En una jugada que raya en lo surrealista y plantea serias preguntas sobre el estado de la democracia global, el expresidente filipino Rodrigo Duterte, detenido en la Corte Penal Internacional (CPI) por presuntos crímenes de lesa humanidad, ha ganado las elecciones a la alcaldía de Davao, la ciudad donde cimentó su carrera política y que considera su feudo personal. El veterano político de 80 años arrasó en las urnas mientras permanecía preso en La Haya, dejando atónitos a analistas, defensores de derechos humanos y organismos multilaterales.
Davao, la tercera ciudad más grande de Filipinas, con 1,8 millones de habitantes, ha sido durante décadas el epicentro del poder local de los Duterte. El patriarca gobernó la ciudad en múltiples ocasiones antes de lanzarse a la presidencia, y su estilo autoritario, muchas veces respaldado por una narrativa de orden y limpieza, le ganó tanto fervientes seguidores como enconados críticos. Hoy, desde una celda al otro lado del mundo, Duterte confirma que su influencia política sigue intacta.
La Comisión Electoral de Filipinas reportó que, con el 77% de los votos escrutados, Duterte obtuvo más de 636.000 sufragios, frente a los apenas 78.000 de su contendiente más cercano. Este resultado no solo lo convierte en alcalde electo, sino que lo reafirma como un símbolo de poder arraigado, incluso en medio de acusaciones por asesinatos extrajudiciales y violaciones masivas a los derechos humanos durante su violenta cruzada contra el narcotráfico entre 2016 y 2022.

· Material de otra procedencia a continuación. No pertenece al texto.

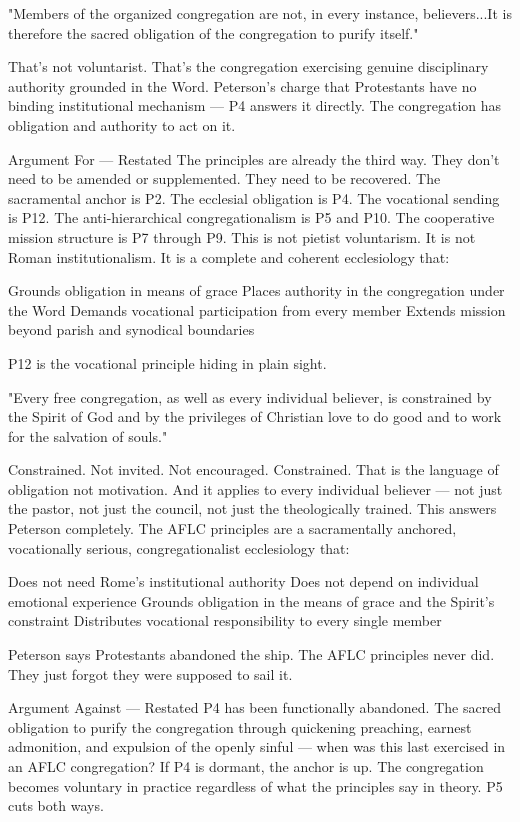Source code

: "Members of the organized congregation are not, in every instance, believers...It is therefore the sacred obligation of the congregation to purify itself."

That's not voluntarist. That's the congregation exercising genuine disciplinary authority grounded in the Word. Peterson's charge that Protestants have no binding institutional mechanism — P4 answers it directly. The congregation has obligation and authority to act on it.

Argument For — Restated
The principles are already the third way.
They don't need to be amended or supplemented. They need to be recovered. The sacramental anchor is P2. The ecclesial obligation is P4. The vocational sending is P12. The anti-hierarchical congregationalism is P5 and P10. The cooperative mission structure is P7 through P9.
This is not pietist voluntarism. It is not Roman institutionalism. It is a complete and coherent ecclesiology that:

Grounds obligation in means of grace
Places authority in the congregation under the Word
Demands vocational participation from every member
Extends mission beyond parish and synodical boundaries

P12 is the vocational principle hiding in plain sight.

"Every free congregation, as well as every individual believer, is constrained by the Spirit of God and by the privileges of Christian love to do good and to work for the salvation of souls."

Constrained. Not invited. Not encouraged. Constrained. That is the language of obligation not motivation. And it applies to every individual believer — not just the pastor, not just the council, not just the theologically trained.
This answers Peterson completely.
The AFLC principles are a sacramentally anchored, vocationally serious, congregationalist ecclesiology that:

Does not need Rome's institutional authority
Does not depend on individual emotional experience
Grounds obligation in the means of grace and the Spirit's constraint
Distributes vocational responsibility to every single member

Peterson says Protestants abandoned the ship. The AFLC principles never did. They just forgot they were supposed to sail it.

Argument Against — Restated
P4 has been functionally abandoned.
The sacred obligation to purify the congregation through quickening preaching, earnest admonition, and expulsion of the openly sinful — when was this last exercised in an AFLC congregation? If P4 is dormant, the anchor is up. The congregation becomes voluntary in practice regardless of what the principles say in theory.
P5 cuts both ways.

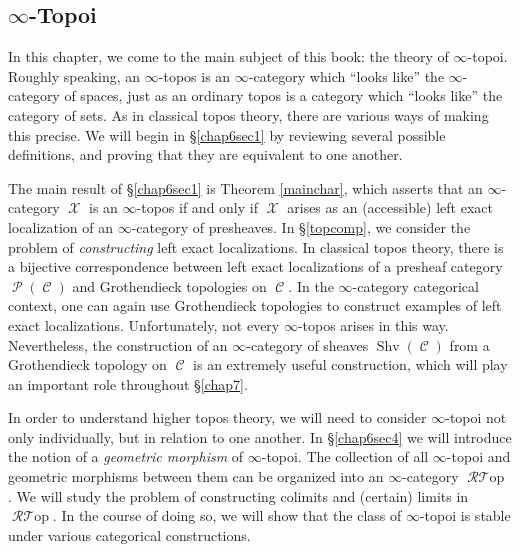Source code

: \documentclass{report}[10pt, final]
\DeclareMathOperator{\Shv}{Shv}
\DeclareMathOperator{\RGeom}{\mathcal{R}{\mathcal T}op}
\DeclareMathOperator{\calC}{\mathcal{C}}
\DeclareMathOperator{\calX}{\mathcal{X}}
\DeclareMathOperator{\calP}{\mathcal{P}}
\theoremstyle{definition}
\begin{document}
\begin{chapter2onwards}






\chapter{$\infty$-Topoi}\label{chap6}

\setcounter{theorem}{0}
\setcounter{subsection}{0}

In this chapter, we come to the main subject of this book: the theory of $\infty$-topoi.
Roughly speaking, an $\infty$-topos is an $\infty$-category which ``looks like'' the $\infty$-category of spaces, just as an ordinary topos is a category which ``looks like'' the category of sets. As in classical topos theory, there are various ways of making this precise. We will begin in \S \ref{chap6sec1} by reviewing several possible definitions, and proving that they are equivalent to one another.

The main result of \S \ref{chap6sec1} is Theorem \ref{mainchar}, which asserts that an $\infty$-category $\calX$ is an $\infty$-topos if and only if $\calX$ arises as an (accessible) left exact localization of an $\infty$-category of presheaves. In \S \ref{topcomp}, we consider the problem of {\em constructing} left exact localizations. In classical topos theory, there is a bijective correspondence between left exact localizations of a presheaf category $\calP(\calC)$ and Grothendieck topologies on $\calC$. In the $\infty$-category categorical context, one can again use Grothendieck topologies to construct examples of left exact localizations. 
Unfortunately, not every $\infty$-topos arises in this way. Nevertheless, the construction of an $\infty$-category of sheaves $\Shv(\calC)$ from a Grothendieck topology on $\calC$ is an extremely useful construction, which will play an important role throughout \S \ref{chap7}.

In order to understand higher topos theory, we will need to consider $\infty$-topoi not only individually, but in relation to one another. In \S \ref{chap6sec4} we will introduce the notion of a {\em geometric morphism} of $\infty$-topoi. The collection of all $\infty$-topoi and geometric morphisms between them can be organized into an $\infty$-category $\RGeom$. We will study the problem of constructing colimits and (certain) limits in $\RGeom$. In the course of doing so, we will show that the class of $\infty$-topoi is stable under various categorical constructions.


\end{chapter2onwards}
\end{document}
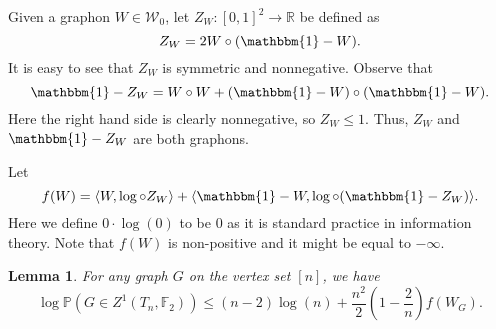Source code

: \documentclass[11pt,a4paper]{article}
\theoremstyle{plain}
\newtheorem{lemma}[theorem]{Lemma}
\theoremstyle{definition}
\begin{document}
Given a graphon $W\in \mathcal{W}_0$, let $Z_W:[0,1]^2\to \mathbb{R}$ be defined as
\[Z_W=2W\circ (\mathbbm{1}-W).\]
It is easy to see that $Z_W$ is symmetric and nonnegative. Observe that
\[\mathbbm{1}-Z_W=W\circ W+(\mathbbm{1}-W)\circ (\mathbbm{1}-W).\]
Here the right hand side is clearly  nonnegative, so $Z_W\le 1$. Thus, $Z_W$ and $\mathbbm{1}-Z_W$ are both graphons. 

Let
\begin{equation}\label{fdef}f(W)=\langle W, \log\circ Z_W\rangle+\langle \mathbbm{1}-W, \log\circ(\mathbbm{1}- Z_W)\rangle.\end{equation}
Here we define $0\cdot \log(0)$ to be $0$ as it is standard practice in information theory. Note that $f(W)$ is non-positive and it might be equal to $-\infty$. 

\begin{lemma}\label{upperbf}
For any graph $G$ on the vertex set $[n]$, we have 
\[\log \mathbb{P}(G\in Z^1(T_n,\mathbb{F}_2))\le (n-2)\log (n)+\frac{n^2}2\left(1-\frac{2}n\right)f(W_G).\]
\end{lemma}
\end{document}
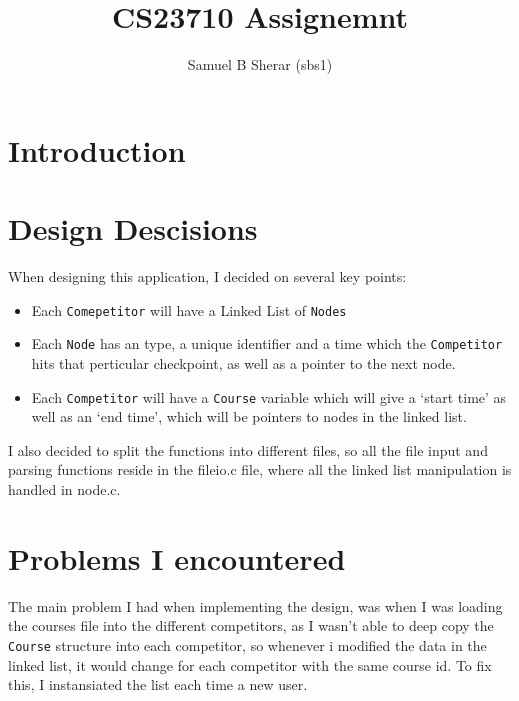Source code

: \documentclass{article}
\begin{document}
\title{CS23710 Assignemnt}
\author{Samuel B Sherar (sbs1)}

\maketitle

\appendix
\section{Introduction}

\section{Design Descisions}
When designing this application, I decided on several key points:

\begin{itemize}
	\item Each \texttt{Comepetitor} will have a Linked List of \texttt{Nodes}
	\item Each \texttt{Node} has an type, a unique identifier and a time which the \texttt{Competitor} hits that perticular checkpoint, as well as a pointer to the next node. 
	\item Each \texttt{Competitor} will have a \texttt{Course} variable which will give a `start time' as well as an `end time', which will be pointers to nodes in the linked list.
	
\end{itemize}

I also decided to split the functions into different files, so all the file input and parsing functions reside in the fileio.c file, where all the linked list manipulation is handled in node.c.

\section{Problems I encountered}
The main problem I had when implementing the design, was when I was loading the courses file into the different competitors, as I wasn't able to deep copy the \texttt{Course} structure into each competitor, so whenever i modified the data in the linked list, it would change for each competitor with the same course id. To fix this, I instansiated the list each time a new user.
\end{document}
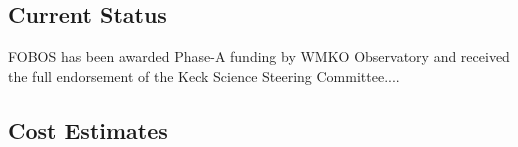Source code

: \subsection{Current Status}

FOBOS has been awarded Phase-A funding by WMKO Observatory and received the full endorsement of the Keck Science Steering Committee....


\subsection{Cost Estimates}






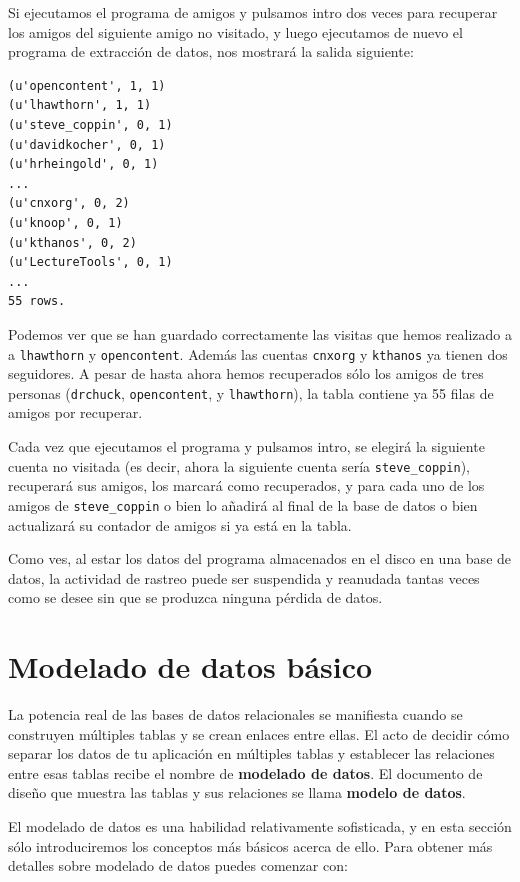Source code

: Si ejecutamos el programa de amigos y pulsamos intro dos veces para recuperar
los amigos del siguiente amigo no visitado,
y luego ejecutamos de nuevo el programa de extracción de datos, nos mostrará la
salida siguiente: 

\beforeverb
\begin{verbatim}
(u'opencontent', 1, 1)
(u'lhawthorn', 1, 1)
(u'steve_coppin', 0, 1)
(u'davidkocher', 0, 1)
(u'hrheingold', 0, 1)
...
(u'cnxorg', 0, 2)
(u'knoop', 0, 1)
(u'kthanos', 0, 2)
(u'LectureTools', 0, 1)
...
55 rows.
\end{verbatim}
\afterverb
%
Podemos ver que se han guardado correctamente las visitas que hemos realizado a
a {\tt lhawthorn} y {\tt opencontent}. Además las cuentas
{\tt cnxorg} y {\tt kthanos} ya tienen dos seguidores.
A pesar de hasta ahora hemos recuperados sólo los amigos de tres personas
({\tt drchuck}, {\tt opencontent}, y {\tt lhawthorn}), la tabla contiene ya
55 filas de amigos por recuperar.

Cada vez que ejecutamos el programa y pulsamos intro, se elegirá la siguiente
cuenta no visitada (es decir, ahora la siguiente cuenta sería \verb"steve_coppin"),
recuperará sus amigos, los marcará como recuperados, y para cada uno de los
amigos de \verb"steve_coppin" o bien lo añadirá al final de la
base de datos o bien actualizará su contador de amigos si ya está en la
tabla.

Como ves, al estar los datos del programa almacenados en el disco en una base de datos,
la actividad de rastreo puede ser suspendida y reanudada tantas veces como se desee
sin que se produzca ninguna pérdida de datos.

\section{Modelado de datos básico}

La potencia real de las bases de datos relacionales se manifiesta cuando se construyen múltiples
tablas y se crean enlaces entre ellas. El acto de decidir cómo separar los datos de tu
aplicación en múltiples tablas y establecer las relaciones
entre esas tablas recibe el nombre de {\bf modelado de datos}. El
documento de diseño que muestra las tablas y sus relaciones
se llama {\bf modelo de datos}.

El modelado de datos es una habilidad relativamente sofisticada, y en esta sección sólo
introduciremos los conceptos más básicos acerca de ello. Para obtener más
detalles sobre modelado de datos puedes comenzar con:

Detenido en marzo pasado en el aeropuerto internacional de Manila, su traslado a La Haya fue celebrado por organizaciones humanitarias que, durante años, documentaron con rigor la brutalidad de su administración. Miles de ejecuciones sin juicio, desapariciones forzadas y políticas que criminalizan la pobreza son parte del expediente que ahora reposa en los archivos de la CPI. Sin embargo, en Filipinas, y especialmente en Davao, su narrativa de «mano dura» sigue siendo percibida por muchos como sinónimo de eficacia.
La paradoja no puede ser más elocuente: mientras en Europa enfrenta una acusación que podría llevarlo a cadena perpetua, en Asia reafirma su liderazgo democrático por vía electoral. El caso plantea interrogantes que trascienden las fronteras filipinas. ¿Puede un condenado por crímenes de lesa humanidad ejercer funciones públicas? ¿Qué mensaje envía esto a las víctimas y a la comunidad internacional que clama justicia?
Filipinas no es signataria del Estatuto de Roma desde 2019, cuando Duterte decidió retirar al país del acuerdo que sustenta la CPI, precisamente tras las primeras indagaciones por su guerra antidrogas. No obstante, el tribunal internacional continuó con su proceso, amparado en crímenes cometidos mientras el país aún era miembro. Hoy, la legalidad del arresto no está en duda, pero su efecto político en casa es profundamente desconcertante.
Lo ocurrido en Davao recuerda al mundo que el poder —cuando se enraíza en las emociones, la identidad y el miedo— trasciende muros, tribunales y fronteras. La figura de Duterte, tan controvertida como poderosa, desafía no solo a la justicia internacional, sino también a las nociones tradicionales de gobernabilidad y ética pública. Su elección como alcalde, aun estando detenido, configura el tablero filipino y plantea un nuevo dilema para la CPI: ¿cómo juzgar a un hombre que aún manda desde la prisión?
Duterte, desde su celda, sonríe ante las urnas. Y con él, lo hace una parte de Filipinas que aún cree que la violencia es un camino legítimo hacia el orden. La historia lo juzgará. Pero por ahora, el veredicto de las urnas es claro, aunque amargo: el poder, incluso tras las rejas, puede seguir gobernando.